The Golden Gate Ferry between Sausalito and San Francisco went into business on August 15, 1970. Jim Garrison was hired the week before and he is still on-deck today, 40 years later.
His title is deck-hand, but Garrison prefers bowswain. At age 79, he has no plans to retire.
"I like the organization and I've made a lot of friends here," he said.
The Nixons took a ride in 1972, but it is the loyal locals who have helped keep the ferries alive.
The Larkspur terminal was built in 1976. San Anselmo residents Elizabeth and Emile Heitner first got on board that same year and started bringing their kids soon after.
"We would go into the city a lot, cable car rides, Muni, free Muni passes, not free any more but that's OK," Elizabeth Heitner said.

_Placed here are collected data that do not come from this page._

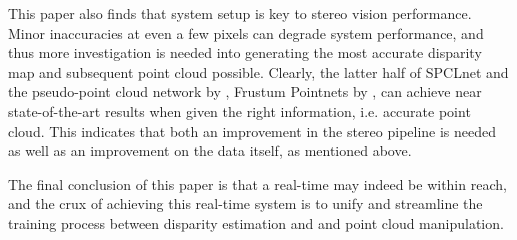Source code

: This paper also finds that system setup is key to stereo vision performance. Minor inaccuracies at even a few pixels can degrade system performance, and thus more investigation is needed into generating the most accurate disparity map and subsequent point cloud possible. Clearly, the latter half of SPCLnet and the pseudo-point cloud network by \cite{wang_pseudo-lidar_2019}, Frustum Pointnets by \cite{qi_frustum_2017}, can achieve near state-of-the-art results when given the right information, i.e. accurate point cloud. This indicates that both an improvement in the stereo pipeline is needed as well as an improvement on the data itself, as mentioned above.

The final conclusion of this paper is that a real-time may indeed be within reach, and the crux of achieving this real-time system is to unify and streamline the training process between disparity estimation and and point cloud manipulation. 







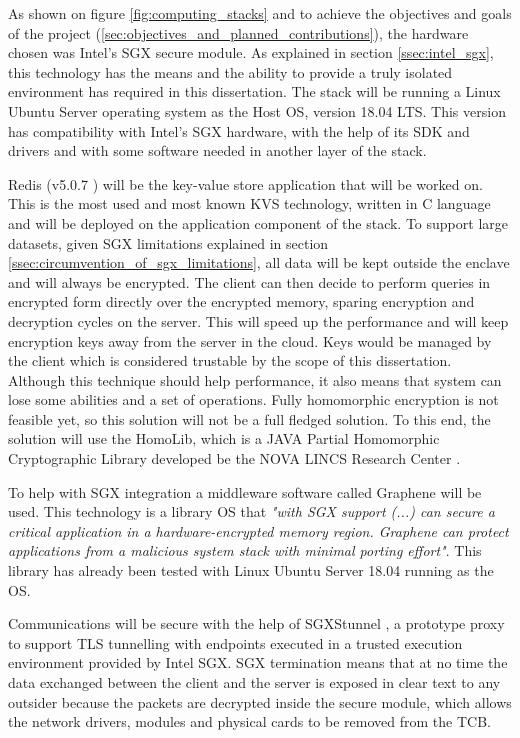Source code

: As shown on figure \ref{fig:computing_stacks} and to achieve the objectives and goals of the project (\ref{sec:objectives_and_planned_contributions}), the hardware chosen was Intel's \gls{SGX} secure module. As explained in section \ref{ssec:intel_sgx}, this technology has the means and the ability to provide a truly isolated environment has required in this dissertation. The stack will be running a Linux Ubuntu Server \cite{ubuntu_server:1} operating system as the Host \gls{OS}, version 18.04 LTS. This version has compatibility with Intel's \gls{SGX} hardware, with the help of its \gls{SDK} and drivers \cite{sgx_sdk:1, sgx_drivers:1} and with some software needed in another layer of the stack.

Redis (v5.0.7 \cite{redis:1}) will be the key-value store application that will be worked on. This is the most used and most known \gls{KVS} technology, written in C language and will be deployed on the application component of the stack. To support large datasets, given \gls{SGX} limitations explained in section \ref{ssec:circumvention_of_sgx_limitations}, all data will be kept outside the enclave and will always be encrypted. The client can then decide to perform queries in encrypted form directly over the encrypted memory, sparing encryption and decryption cycles on the server. This will speed up the performance and will keep encryption keys away from the server in the cloud. Keys would be managed by the client which is considered trustable by the scope of this dissertation. Although this technique should help performance, it also means that system can lose some abilities and a set of operations. Fully homomorphic encryption is not feasible yet, so this solution will not be a full fledged solution. To this end, the solution will use the HomoLib, which is a JAVA Partial Homomorphic Cryptographic Library developed be the NOVA LINCS Research Center \cite{homolib:1}.

To help with \gls{SGX} integration a middleware software called Graphene \cite{graphene:1, graphene:2} will be used. This technology is a library \gls{OS} that \textit{"with \gls{SGX} support (...) can secure a critical application in a hardware-encrypted memory region. Graphene can protect applications from a malicious system stack with minimal porting effort"}. This library has already been tested with Linux Ubuntu Server 18.04 running as the \gls{OS}. 

Communications will be secure with the help of SGXStunnel \cite{sgxstunnel:1}, a prototype proxy to support TLS tunnelling with endpoints executed in a trusted execution environment provided by Intel SGX. \gls{SGX} termination means that at no time the data exchanged between the client and the server is exposed in clear text to any outsider because the packets are decrypted inside the secure module, which allows the network drivers, modules and physical cards to be removed from the \gls{TCB}.

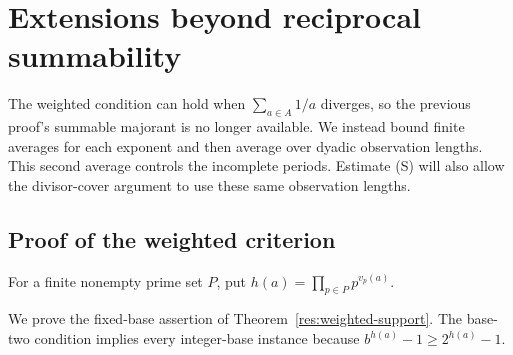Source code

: \documentclass[11pt]{article}
\begin{document}
\section{Extensions beyond reciprocal summability}
\label{sec:eight-return-extensions}

The weighted condition can hold when $\sum_{a\in A}1/a$ diverges, so the
previous proof's summable majorant is no longer available.  We instead
bound finite averages for each exponent and then average over dyadic
observation lengths.  This second average controls the incomplete periods.
Estimate (S) will also allow the divisor-cover argument to use these same
observation lengths.

\subsection{Proof of the weighted criterion}
For a finite nonempty prime set $P$, put
$h(a)=\prod_{p\in P}p^{v_p(a)}$.

We prove the fixed-base assertion of Theorem~\ref{res:weighted-support}.
The base-two condition implies every integer-base instance because
$b^{h(a)}-1\ge2^{h(a)}-1$.
\end{document}
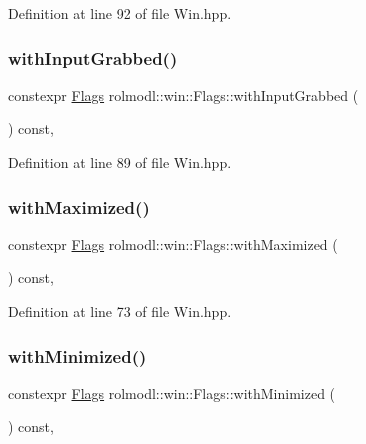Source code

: Definition at line 92 of file Win.\+hpp.

\mbox{\label{structrolmodl_1_1win_1_1_flags_aab417768b97fc6f0e5d97e1cc6fe449c}} 
\subsubsection{\texorpdfstring{withInputGrabbed()}{withInputGrabbed()}}
{\footnotesize\ttfamily constexpr \mbox{\hyperlink{structrolmodl_1_1win_1_1_flags}{Flags}} rolmodl\+::win\+::\+Flags\+::with\+Input\+Grabbed (\begin{DoxyParamCaption}{ }\end{DoxyParamCaption}) const\hspace{0.3cm}{\ttfamily [inline]}, {\ttfamily [noexcept]}}



Definition at line 89 of file Win.\+hpp.

\mbox{\label{structrolmodl_1_1win_1_1_flags_a957aae3e030c55c8a8814c3ff688eede}} 
\subsubsection{\texorpdfstring{withMaximized()}{withMaximized()}}
{\footnotesize\ttfamily constexpr \mbox{\hyperlink{structrolmodl_1_1win_1_1_flags}{Flags}} rolmodl\+::win\+::\+Flags\+::with\+Maximized (\begin{DoxyParamCaption}{ }\end{DoxyParamCaption}) const\hspace{0.3cm}{\ttfamily [inline]}, {\ttfamily [noexcept]}}



Definition at line 73 of file Win.\+hpp.

\mbox{\label{structrolmodl_1_1win_1_1_flags_a5644d56c5e448a7e79ff0fdf24dd73e4}} 
\subsubsection{\texorpdfstring{withMinimized()}{withMinimized()}}
{\footnotesize\ttfamily constexpr \mbox{\hyperlink{structrolmodl_1_1win_1_1_flags}{Flags}} rolmodl\+::win\+::\+Flags\+::with\+Minimized (\begin{DoxyParamCaption}{ }\end{DoxyParamCaption}) const\hspace{0.3cm}{\ttfamily [inline]}, {\ttfamily [noexcept]}}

Ferry service on the bay dates back to the 1850s, but after the Golden Gate Bridge opened in 1937, ferry ridership dwindled. The service finally shut down in 1941.
For 29 years, the bridge was the only direct route between San Francisco and Marin Counties, but eventually planners had to address increasing traffic congestion.
"There were a lot of different studies, add a second deck, build a second bridge," Golden Gate Bridge District spokesperson Mary Currie said.
The Legislature cleared the way for the bridge district to go into the transit business and the Golden Gate Ferry was born.
The most recent additions to the fleet include three high speed catamarans built around the time 13-year-old passenger Noah Wheeler was born. He is impressed with the ferries and Garrison's 40-year career.